:: Problem requirements ::
Below are the records; copy out every line that holds the word "Over".

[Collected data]
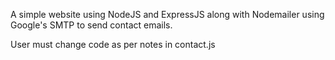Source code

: A simple website using NodeJS and ExpressJS along with Nodemailer using Google's SMTP to send contact emails.

User must change code as per notes in contact.js
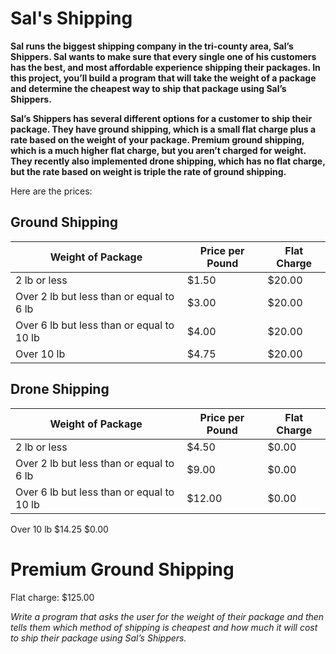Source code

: # Sal's Shipping
**Sal runs the biggest shipping company in the tri-county area, Sal’s Shippers. Sal wants to make sure that every single one of his customers has the best, and most affordable experience shipping their packages. In this project, you’ll build a program that will take the weight of a package and determine the cheapest way to ship that package using Sal’s Shippers.**

**Sal’s Shippers has several different options for a customer to ship their package. They have ground shipping, which is a small flat charge plus a rate based on the weight of your package. Premium ground shipping, which is a much higher flat charge, but you aren’t charged for weight. They recently also implemented drone shipping, which has no flat charge, but the rate based on weight is triple the rate of ground shipping.**

Here are the prices:

## Ground Shipping

Weight of Package | Price per Pound	| Flat Charge
----------------- | --------------- | -----------
2 lb or less	| $1.50	| $20.00
Over 2 lb but less than or equal to 6 lb	| $3.00	| $20.00
Over 6 lb but less than or equal to 10 lb	| $4.00	| $20.00
Over 10 lb	| $4.75	| $20.00

## Drone Shipping

Weight of Package	| Price per Pound	| Flat Charge
----------------- | ----------------- | --------------
2 lb or less |	$4.50 |	$0.00
Over 2 lb but less than or equal to 6 lb |	$9.00 |	$0.00
Over 6 lb but less than or equal to 10 lb |	$12.00 |	$0.00
Over 10 lb	$14.25	$0.00

# Premium Ground Shipping

Flat charge: $125.00

*Write a program that asks the user for the weight of their package and then tells them which method of shipping is cheapest and how much it will cost to ship their package using Sal’s Shippers.*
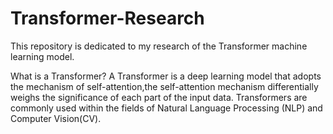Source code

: # Transformer-Research
This repository is dedicated to my research of the Transformer machine learning model. 

What is a Transformer? 
A Transformer is a deep learning model that adopts the mechanism of self-attention,the self-attention mechanism differentially weighs the significance of each part of the input data. Transformers are commonly used within the fields of Natural Language Processing (NLP) and Computer Vision(CV).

:: Response to this exercise ::
Over 2 lb but less than or equal to 6 lb	| $3.00	| $20.00
Over 6 lb but less than or equal to 10 lb	| $4.00	| $20.00
Over 10 lb	| $4.75	| $20.00
Over 2 lb but less than or equal to 6 lb |	$9.00 |	$0.00
Over 6 lb but less than or equal to 10 lb |	$12.00 |	$0.00
Over 10 lb	$14.25	$0.00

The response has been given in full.